[Entries taken from a collection]
== Segment start ==

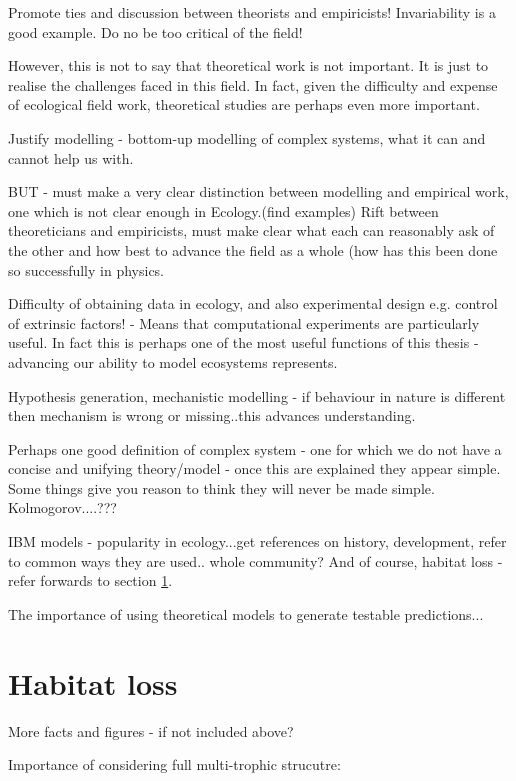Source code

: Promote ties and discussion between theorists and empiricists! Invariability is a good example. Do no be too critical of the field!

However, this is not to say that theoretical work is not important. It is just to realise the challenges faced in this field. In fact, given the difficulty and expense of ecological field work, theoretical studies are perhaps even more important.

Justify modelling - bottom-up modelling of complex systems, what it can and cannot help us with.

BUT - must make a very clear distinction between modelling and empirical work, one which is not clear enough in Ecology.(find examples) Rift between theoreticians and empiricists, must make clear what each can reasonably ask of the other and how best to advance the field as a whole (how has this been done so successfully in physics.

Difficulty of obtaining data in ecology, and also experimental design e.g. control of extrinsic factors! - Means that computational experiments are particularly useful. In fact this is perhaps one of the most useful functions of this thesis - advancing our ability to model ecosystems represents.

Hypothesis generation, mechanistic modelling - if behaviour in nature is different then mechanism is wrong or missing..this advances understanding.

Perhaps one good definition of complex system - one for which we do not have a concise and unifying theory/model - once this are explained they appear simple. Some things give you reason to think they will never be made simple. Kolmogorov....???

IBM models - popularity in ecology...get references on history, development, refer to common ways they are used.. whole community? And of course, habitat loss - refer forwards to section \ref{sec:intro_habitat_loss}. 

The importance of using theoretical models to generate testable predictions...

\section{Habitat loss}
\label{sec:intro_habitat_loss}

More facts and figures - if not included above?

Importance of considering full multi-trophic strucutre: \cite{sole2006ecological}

== Segment end ==
== Segment start ==

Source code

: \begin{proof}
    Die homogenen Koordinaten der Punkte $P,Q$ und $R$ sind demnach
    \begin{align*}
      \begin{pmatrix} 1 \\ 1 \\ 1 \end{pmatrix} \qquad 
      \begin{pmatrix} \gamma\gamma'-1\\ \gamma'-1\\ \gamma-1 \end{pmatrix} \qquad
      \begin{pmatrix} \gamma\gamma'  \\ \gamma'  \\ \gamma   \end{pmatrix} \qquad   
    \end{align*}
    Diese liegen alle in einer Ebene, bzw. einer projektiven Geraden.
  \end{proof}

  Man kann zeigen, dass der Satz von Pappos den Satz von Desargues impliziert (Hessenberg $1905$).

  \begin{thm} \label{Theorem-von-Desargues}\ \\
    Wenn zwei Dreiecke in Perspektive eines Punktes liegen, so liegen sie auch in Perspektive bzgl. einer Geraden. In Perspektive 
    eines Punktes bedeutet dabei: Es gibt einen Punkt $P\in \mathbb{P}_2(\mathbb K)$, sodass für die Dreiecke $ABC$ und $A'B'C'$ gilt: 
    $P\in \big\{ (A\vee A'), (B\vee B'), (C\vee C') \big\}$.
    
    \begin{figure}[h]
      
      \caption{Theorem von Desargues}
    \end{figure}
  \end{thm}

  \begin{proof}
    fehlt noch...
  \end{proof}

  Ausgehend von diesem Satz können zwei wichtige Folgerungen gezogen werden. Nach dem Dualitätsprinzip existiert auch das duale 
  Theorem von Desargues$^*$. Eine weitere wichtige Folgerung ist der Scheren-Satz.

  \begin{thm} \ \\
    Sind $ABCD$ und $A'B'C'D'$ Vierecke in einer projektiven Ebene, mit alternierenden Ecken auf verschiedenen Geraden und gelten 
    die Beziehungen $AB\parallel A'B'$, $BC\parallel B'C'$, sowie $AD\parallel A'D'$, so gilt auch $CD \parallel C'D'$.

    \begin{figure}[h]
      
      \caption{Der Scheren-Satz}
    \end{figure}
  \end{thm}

== Segment end ==

Task goal
Could you copy every line from the records that mentions the word "pmatrix"?

Response area
      \begin{pmatrix} 1 \\ 1 \\ 1 \end{pmatrix} \qquad 
      \begin{pmatrix} \gamma\gamma'-1\\ \gamma'-1\\ \gamma-1 \end{pmatrix} \qquad
      \begin{pmatrix} \gamma\gamma'  \\ \gamma'  \\ \gamma   \end{pmatrix} \qquad   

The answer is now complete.